US-12619544-B2 - Differential approach for indirect memory prefetcher training
Abstract
Certain aspects of the present disclosure provide techniques and apparatus that may be used to efficiently train address generation components of an indirect memory prefetcher (IMP). In some cases, logical shift operators and comparators may be used to determine an unknown size and base address used to generate a prefetch address.
Inventors
- Damian MAIORANO
- Tanvir Manhotra
- SABINE FRANCIS
Assignees
- QUALCOMM INCORPORATED
Dates
- Publication Date
- 20260505
- Application Date
- 20240813
Claims (20)
- 1 . An apparatus for computing an address for an indirect memory prefetch address, comprising: circuitry configured to compute a first parameter that represents a difference between a first address of a first entry of a data array and a second address of a second entry of the data array, wherein the first entry of the data array corresponds to a first index of an array of indices and the second entry of the data array corresponds to a second index of the array of indices; circuitry configured to compute a second parameter that represents a difference between the first index and the second index; circuitry configured to logically shift the second parameter by different values to generate shifted versions of the second parameter; circuitry configured to predict a value of a size parameter used for an indirect memory prefetch, wherein the prediction is based on comparisons of the shifted versions of the second parameter by different amounts to find a match between the first parameter and a shifted version of the second parameter; circuitry configured to compute a base address for the indirect memory prefetch based on the predicted value of the size parameter, the first parameter, and the second parameter; and circuitry configured to compute a prefetch address for the indirect memory prefetch based on the computed base address and the predicted value of the size parameter.
- 2 . The apparatus of claim 1 , wherein the size parameter corresponds to a size of elements in the data array.
- 3 . The apparatus of claim 1 , wherein each of the different values correspond to a different value of the size parameter equal to 2 to an exponent of an integer, n.
- 4 . The apparatus of claim 3 , wherein the different values include at least one value corresponding to n=0.
- 5 . The apparatus of claim 3 , wherein the different values include at least one value corresponding to a value of the size parameter that is less than 1.
- 6 . The apparatus of claim 3 , wherein the circuitry configured to compute the base address uses a result of the comparisons to control a multiplexor to select a corresponding shifted version of the second parameter for use in computing the base address.
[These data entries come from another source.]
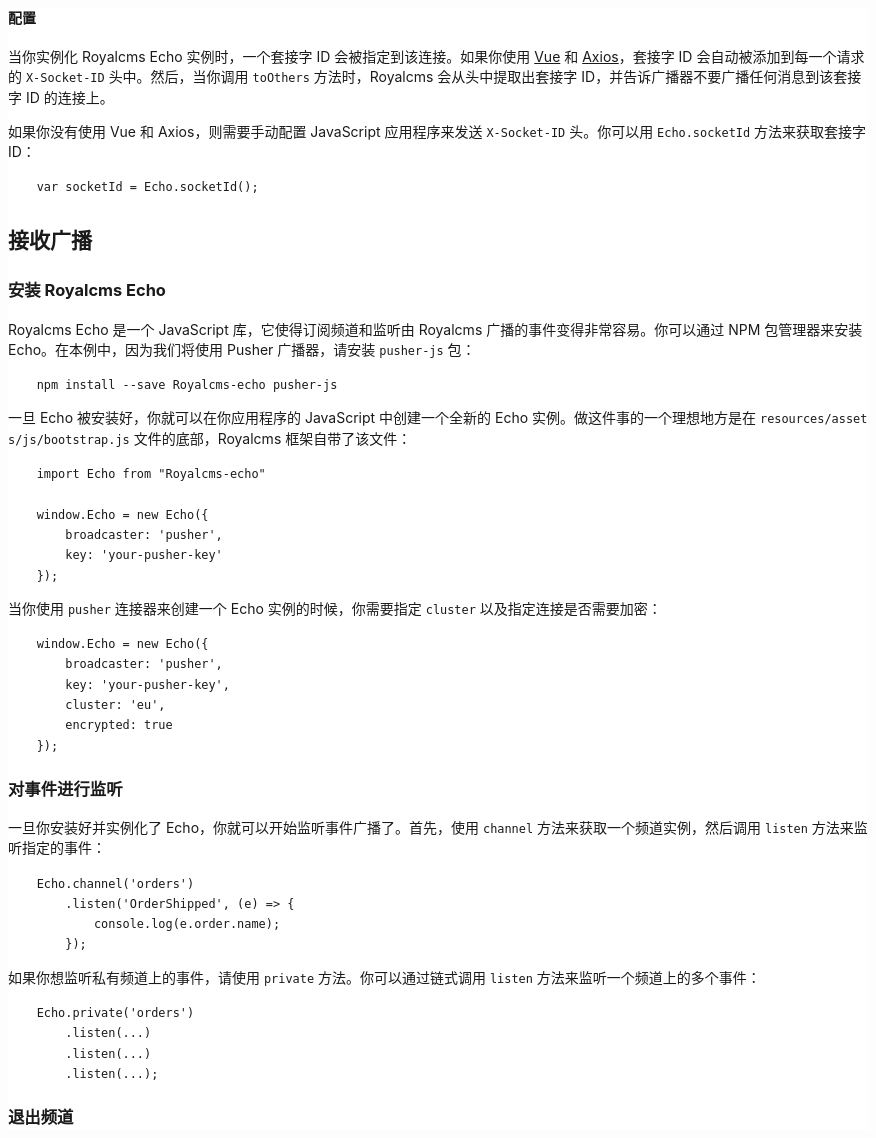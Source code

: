 #### 配置

当你实例化 Royalcms Echo 实例时，一个套接字 ID 会被指定到该连接。如果你使用 [Vue](https://vuejs.org) 和 [Axios](https://github.com/mzabriskie/axios)，套接字 ID 会自动被添加到每一个请求的 `X-Socket-ID` 头中。然后，当你调用 `toOthers` 方法时，Royalcms 会从头中提取出套接字 ID，并告诉广播器不要广播任何消息到该套接字 ID 的连接上。

如果你没有使用 Vue 和 Axios，则需要手动配置 JavaScript 应用程序来发送 `X-Socket-ID` 头。你可以用 `Echo.socketId` 方法来获取套接字 ID：
```
    var socketId = Echo.socketId();
```
<a name="receiving-broadcasts"></a>
## 接收广播

<a name="installing-Royalcms-echo"></a>
### 安装 Royalcms Echo

Royalcms Echo 是一个 JavaScript 库，它使得订阅频道和监听由 Royalcms 广播的事件变得非常容易。你可以通过 NPM 包管理器来安装 Echo。在本例中，因为我们将使用 Pusher 广播器，请安装 `pusher-js` 包：
```
    npm install --save Royalcms-echo pusher-js
```
一旦 Echo 被安装好，你就可以在你应用程序的 JavaScript 中创建一个全新的 Echo 实例。做这件事的一个理想地方是在  `resources/assets/js/bootstrap.js` 文件的底部，Royalcms 框架自带了该文件：

```
    import Echo from "Royalcms-echo"
    
    window.Echo = new Echo({
        broadcaster: 'pusher',
        key: 'your-pusher-key'
    });
```
当你使用 `pusher` 连接器来创建一个 Echo 实例的时候，你需要指定 `cluster` 以及指定连接是否需要加密：
```
    window.Echo = new Echo({
        broadcaster: 'pusher',
        key: 'your-pusher-key',
        cluster: 'eu',
        encrypted: true
    });
```
<a name="listening-for-events"></a>
### 对事件进行监听

一旦你安装好并实例化了 Echo，你就可以开始监听事件广播了。首先，使用 `channel` 方法来获取一个频道实例，然后调用  `listen` 方法来监听指定的事件：
```
    Echo.channel('orders')
        .listen('OrderShipped', (e) => {
            console.log(e.order.name);
        });
```
如果你想监听私有频道上的事件，请使用 `private` 方法。你可以通过链式调用 `listen` 方法来监听一个频道上的多个事件：
```
    Echo.private('orders')
        .listen(...)
        .listen(...)
        .listen(...);
```
<a name="leaving-a-channel"></a>
### 退出频道
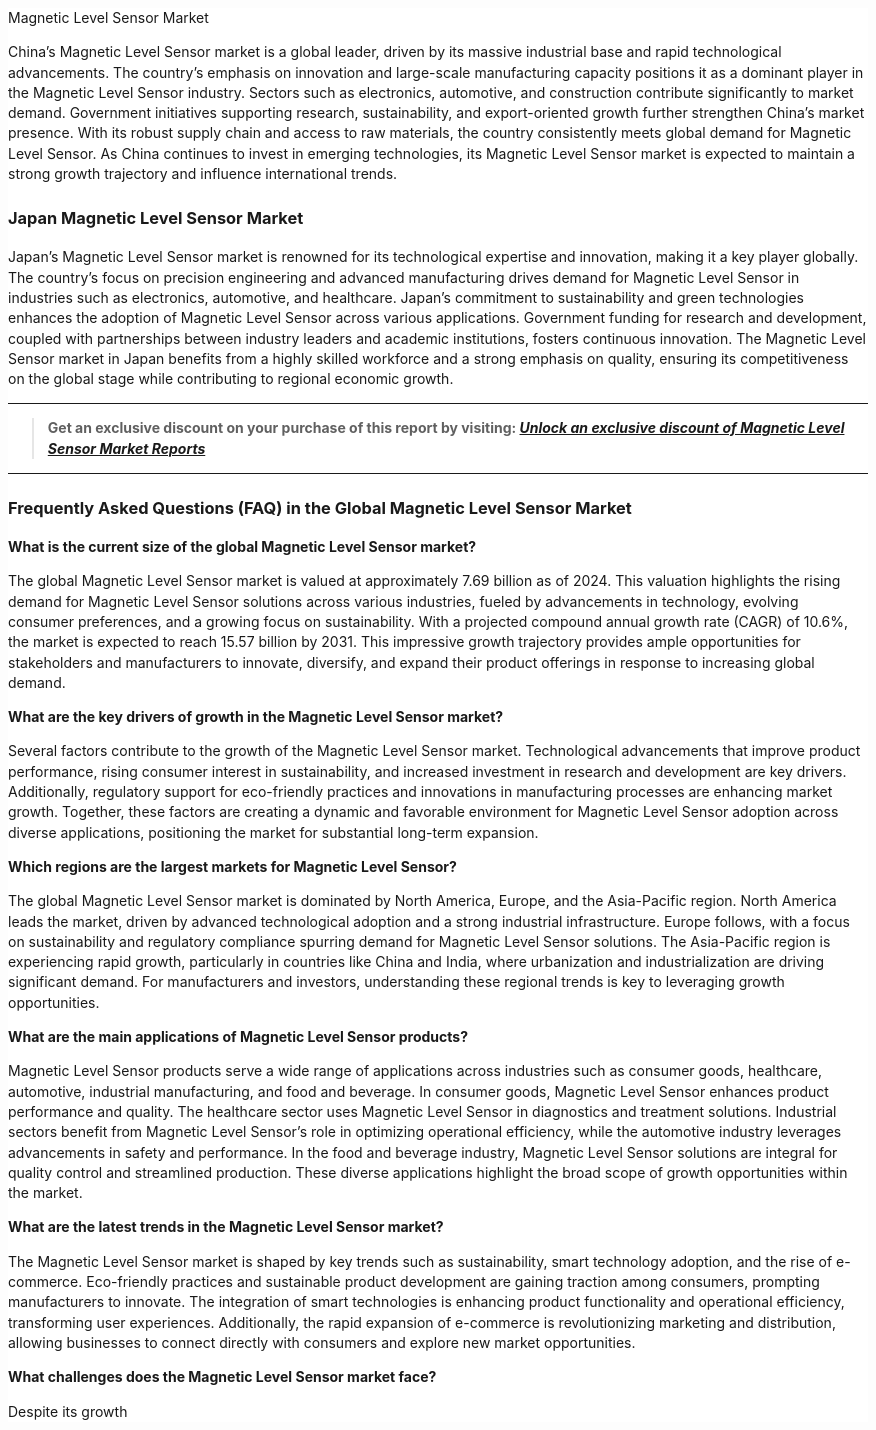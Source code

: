 Magnetic Level Sensor Market</h3><p>China&rsquo;s Magnetic Level Sensor market is a global leader, driven by its massive industrial base and rapid technological advancements. The country&rsquo;s emphasis on innovation and large-scale manufacturing capacity positions it as a dominant player in the Magnetic Level Sensor industry. Sectors such as electronics, automotive, and construction contribute significantly to market demand. Government initiatives supporting research, sustainability, and export-oriented growth further strengthen China&rsquo;s market presence. With its robust supply chain and access to raw materials, the country consistently meets global demand for Magnetic Level Sensor. As China continues to invest in emerging technologies, its Magnetic Level Sensor market is expected to maintain a strong growth trajectory and influence international trends.</p><h3>Japan Magnetic Level Sensor Market</h3><p>Japan&rsquo;s Magnetic Level Sensor market is renowned for its technological expertise and innovation, making it a key player globally. The country&rsquo;s focus on precision engineering and advanced manufacturing drives demand for Magnetic Level Sensor in industries such as electronics, automotive, and healthcare. Japan&rsquo;s commitment to sustainability and green technologies enhances the adoption of Magnetic Level Sensor across various applications. Government funding for research and development, coupled with partnerships between industry leaders and academic institutions, fosters continuous innovation. The Magnetic Level Sensor market in Japan benefits from a highly skilled workforce and a strong emphasis on quality, ensuring its competitiveness on the global stage while contributing to regional economic growth.</p><hr /><blockquote><p><strong>Get an exclusive discount on your purchase of this report by visiting: <em><a href="://marketresearchpulse.com/ask-for-discount/150501?utm_source=Github&amp;utm_medium=025">Unlock an exclusive discount of Magnetic Level Sensor Market Reports</a></em>&nbsp;</strong></p></blockquote><hr /><h3>Frequently Asked Questions (FAQ) in the Global Magnetic Level Sensor Market</h3><p><strong>What is the current size of the global Magnetic Level Sensor market?</strong></p><p>The global Magnetic Level Sensor market is valued at approximately 7.69 billion as of 2024. This valuation highlights the rising demand for Magnetic Level Sensor solutions across various industries, fueled by advancements in technology, evolving consumer preferences, and a growing focus on sustainability. With a projected compound annual growth rate (CAGR) of 10.6%, the market is expected to reach 15.57 billion by 2031. This impressive growth trajectory provides ample opportunities for stakeholders and manufacturers to innovate, diversify, and expand their product offerings in response to increasing global demand.</p><p><strong>What are the key drivers of growth in the Magnetic Level Sensor market?</strong></p><p>Several factors contribute to the growth of the Magnetic Level Sensor market. Technological advancements that improve product performance, rising consumer interest in sustainability, and increased investment in research and development are key drivers. Additionally, regulatory support for eco-friendly practices and innovations in manufacturing processes are enhancing market growth. Together, these factors are creating a dynamic and favorable environment for Magnetic Level Sensor adoption across diverse applications, positioning the market for substantial long-term expansion.</p><p><strong>Which regions are the largest markets for Magnetic Level Sensor?</strong></p><p>The global Magnetic Level Sensor market is dominated by North America, Europe, and the Asia-Pacific region. North America leads the market, driven by advanced technological adoption and a strong industrial infrastructure. Europe follows, with a focus on sustainability and regulatory compliance spurring demand for Magnetic Level Sensor solutions. The Asia-Pacific region is experiencing rapid growth, particularly in countries like China and India, where urbanization and industrialization are driving significant demand. For manufacturers and investors, understanding these regional trends is key to leveraging growth opportunities.</p><p><strong>What are the main applications of Magnetic Level Sensor products?</strong></p><p>Magnetic Level Sensor products serve a wide range of applications across industries such as consumer goods, healthcare, automotive, industrial manufacturing, and food and beverage. In consumer goods, Magnetic Level Sensor enhances product performance and quality. The healthcare sector uses Magnetic Level Sensor in diagnostics and treatment solutions. Industrial sectors benefit from Magnetic Level Sensor&rsquo;s role in optimizing operational efficiency, while the automotive industry leverages advancements in safety and performance. In the food and beverage industry, Magnetic Level Sensor solutions are integral for quality control and streamlined production. These diverse applications highlight the broad scope of growth opportunities within the market.</p><p><strong>What are the latest trends in the Magnetic Level Sensor market?</strong></p><p>The Magnetic Level Sensor market is shaped by key trends such as sustainability, smart technology adoption, and the rise of e-commerce. Eco-friendly practices and sustainable product development are gaining traction among consumers, prompting manufacturers to innovate. The integration of smart technologies is enhancing product functionality and operational efficiency, transforming user experiences. Additionally, the rapid expansion of e-commerce is revolutionizing marketing and distribution, allowing businesses to connect directly with consumers and explore new market opportunities.</p><p><strong>What challenges does the Magnetic Level Sensor market face?</strong></p><p>Despite its growth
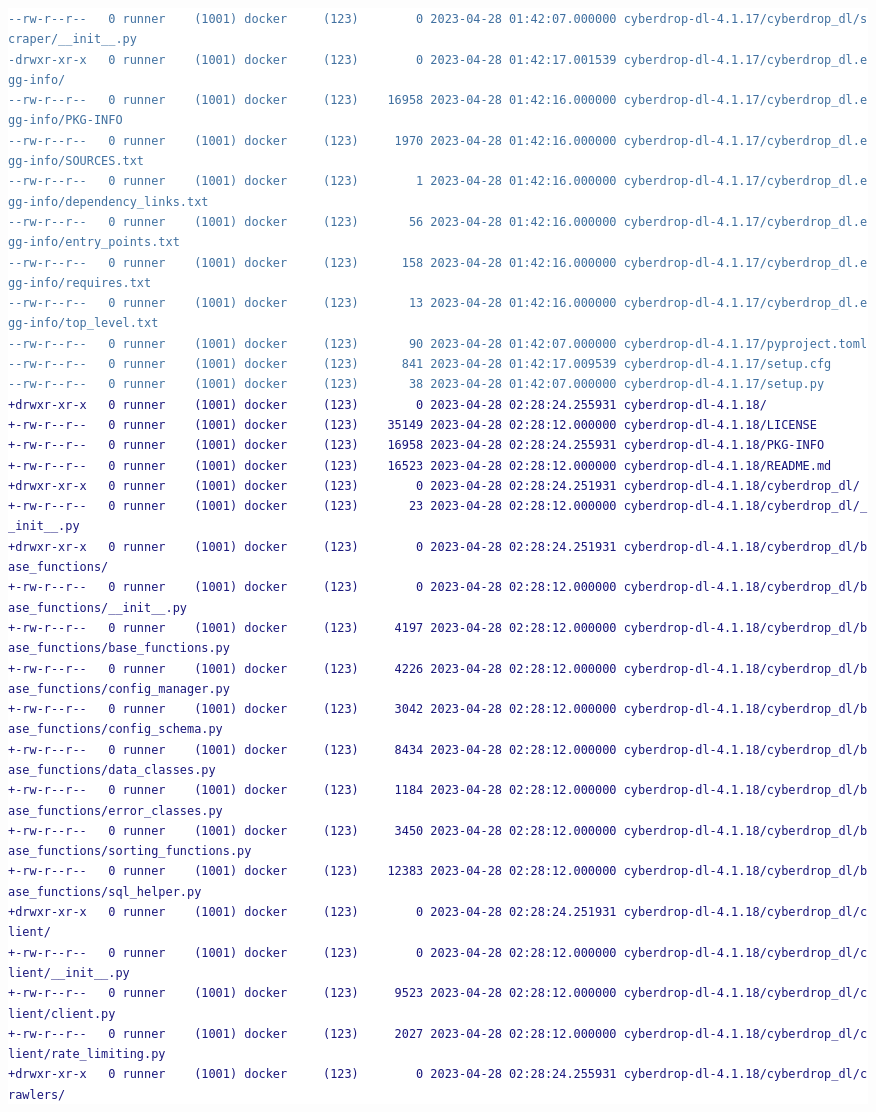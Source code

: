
 ```diff
--rw-r--r--   0 runner    (1001) docker     (123)        0 2023-04-28 01:42:07.000000 cyberdrop-dl-4.1.17/cyberdrop_dl/scraper/__init__.py
-drwxr-xr-x   0 runner    (1001) docker     (123)        0 2023-04-28 01:42:17.001539 cyberdrop-dl-4.1.17/cyberdrop_dl.egg-info/
--rw-r--r--   0 runner    (1001) docker     (123)    16958 2023-04-28 01:42:16.000000 cyberdrop-dl-4.1.17/cyberdrop_dl.egg-info/PKG-INFO
--rw-r--r--   0 runner    (1001) docker     (123)     1970 2023-04-28 01:42:16.000000 cyberdrop-dl-4.1.17/cyberdrop_dl.egg-info/SOURCES.txt
--rw-r--r--   0 runner    (1001) docker     (123)        1 2023-04-28 01:42:16.000000 cyberdrop-dl-4.1.17/cyberdrop_dl.egg-info/dependency_links.txt
--rw-r--r--   0 runner    (1001) docker     (123)       56 2023-04-28 01:42:16.000000 cyberdrop-dl-4.1.17/cyberdrop_dl.egg-info/entry_points.txt
--rw-r--r--   0 runner    (1001) docker     (123)      158 2023-04-28 01:42:16.000000 cyberdrop-dl-4.1.17/cyberdrop_dl.egg-info/requires.txt
--rw-r--r--   0 runner    (1001) docker     (123)       13 2023-04-28 01:42:16.000000 cyberdrop-dl-4.1.17/cyberdrop_dl.egg-info/top_level.txt
--rw-r--r--   0 runner    (1001) docker     (123)       90 2023-04-28 01:42:07.000000 cyberdrop-dl-4.1.17/pyproject.toml
--rw-r--r--   0 runner    (1001) docker     (123)      841 2023-04-28 01:42:17.009539 cyberdrop-dl-4.1.17/setup.cfg
--rw-r--r--   0 runner    (1001) docker     (123)       38 2023-04-28 01:42:07.000000 cyberdrop-dl-4.1.17/setup.py
+drwxr-xr-x   0 runner    (1001) docker     (123)        0 2023-04-28 02:28:24.255931 cyberdrop-dl-4.1.18/
+-rw-r--r--   0 runner    (1001) docker     (123)    35149 2023-04-28 02:28:12.000000 cyberdrop-dl-4.1.18/LICENSE
+-rw-r--r--   0 runner    (1001) docker     (123)    16958 2023-04-28 02:28:24.255931 cyberdrop-dl-4.1.18/PKG-INFO
+-rw-r--r--   0 runner    (1001) docker     (123)    16523 2023-04-28 02:28:12.000000 cyberdrop-dl-4.1.18/README.md
+drwxr-xr-x   0 runner    (1001) docker     (123)        0 2023-04-28 02:28:24.251931 cyberdrop-dl-4.1.18/cyberdrop_dl/
+-rw-r--r--   0 runner    (1001) docker     (123)       23 2023-04-28 02:28:12.000000 cyberdrop-dl-4.1.18/cyberdrop_dl/__init__.py
+drwxr-xr-x   0 runner    (1001) docker     (123)        0 2023-04-28 02:28:24.251931 cyberdrop-dl-4.1.18/cyberdrop_dl/base_functions/
+-rw-r--r--   0 runner    (1001) docker     (123)        0 2023-04-28 02:28:12.000000 cyberdrop-dl-4.1.18/cyberdrop_dl/base_functions/__init__.py
+-rw-r--r--   0 runner    (1001) docker     (123)     4197 2023-04-28 02:28:12.000000 cyberdrop-dl-4.1.18/cyberdrop_dl/base_functions/base_functions.py
+-rw-r--r--   0 runner    (1001) docker     (123)     4226 2023-04-28 02:28:12.000000 cyberdrop-dl-4.1.18/cyberdrop_dl/base_functions/config_manager.py
+-rw-r--r--   0 runner    (1001) docker     (123)     3042 2023-04-28 02:28:12.000000 cyberdrop-dl-4.1.18/cyberdrop_dl/base_functions/config_schema.py
+-rw-r--r--   0 runner    (1001) docker     (123)     8434 2023-04-28 02:28:12.000000 cyberdrop-dl-4.1.18/cyberdrop_dl/base_functions/data_classes.py
+-rw-r--r--   0 runner    (1001) docker     (123)     1184 2023-04-28 02:28:12.000000 cyberdrop-dl-4.1.18/cyberdrop_dl/base_functions/error_classes.py
+-rw-r--r--   0 runner    (1001) docker     (123)     3450 2023-04-28 02:28:12.000000 cyberdrop-dl-4.1.18/cyberdrop_dl/base_functions/sorting_functions.py
+-rw-r--r--   0 runner    (1001) docker     (123)    12383 2023-04-28 02:28:12.000000 cyberdrop-dl-4.1.18/cyberdrop_dl/base_functions/sql_helper.py
+drwxr-xr-x   0 runner    (1001) docker     (123)        0 2023-04-28 02:28:24.251931 cyberdrop-dl-4.1.18/cyberdrop_dl/client/
+-rw-r--r--   0 runner    (1001) docker     (123)        0 2023-04-28 02:28:12.000000 cyberdrop-dl-4.1.18/cyberdrop_dl/client/__init__.py
+-rw-r--r--   0 runner    (1001) docker     (123)     9523 2023-04-28 02:28:12.000000 cyberdrop-dl-4.1.18/cyberdrop_dl/client/client.py
+-rw-r--r--   0 runner    (1001) docker     (123)     2027 2023-04-28 02:28:12.000000 cyberdrop-dl-4.1.18/cyberdrop_dl/client/rate_limiting.py
+drwxr-xr-x   0 runner    (1001) docker     (123)        0 2023-04-28 02:28:24.255931 cyberdrop-dl-4.1.18/cyberdrop_dl/crawlers/
```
- 7 . The apparatus of claim 1 , further computing circuitry for performing the indirect memory prefetch based on the computed prefetch address.
- 8 . A method for computing an address for an indirect memory prefetch address, comprising: computing a first parameter that represents a difference between a first address of a first entry of a data array and a second address of a second entry of the data array, wherein the first entry of the data array corresponds to a first index of an array of indices and the second entry of the data array corresponds to a second index of the array of indices; computing a second parameter that represents a difference between the first index and the second index; logically shifting the second parameter by different values to generate shifted versions of the second parameter; predicting a value of a size parameter used for an indirect memory prefetch, wherein the prediction is based on comparisons of the shifted versions of the second parameter by different amounts to find a match between the first parameter and a shifted version of the second parameter; computing a base address for the indirect memory prefetch based on the predicted value of the size parameter, the first parameter, and the second parameter; and computing an address for the indirect memory prefetch based on the computed base address and the predicted value of the size parameter.
- 9 . The method of claim 8 , wherein the size parameter corresponds to a size of elements in the data array.
- 10 . The method of claim 8 , wherein each of the different values correspond to a different value of the size parameter equal to 2 to an exponent of an integer, n.
- 11 . The method of claim 10 , wherein the different values include at least one value corresponding to n=0.
- 12 . The method of claim 10 , wherein the different values include at least one value corresponding to a value of the size parameter that is less than 1.
- 13 . The method of claim 10 , further comprising using a result of the comparisons to control a multiplexor to select a corresponding shifted version of the second parameter for use in computing the base address.
- 14 . The method of claim 8 , further computing performing the indirect memory prefetch based on the computed address.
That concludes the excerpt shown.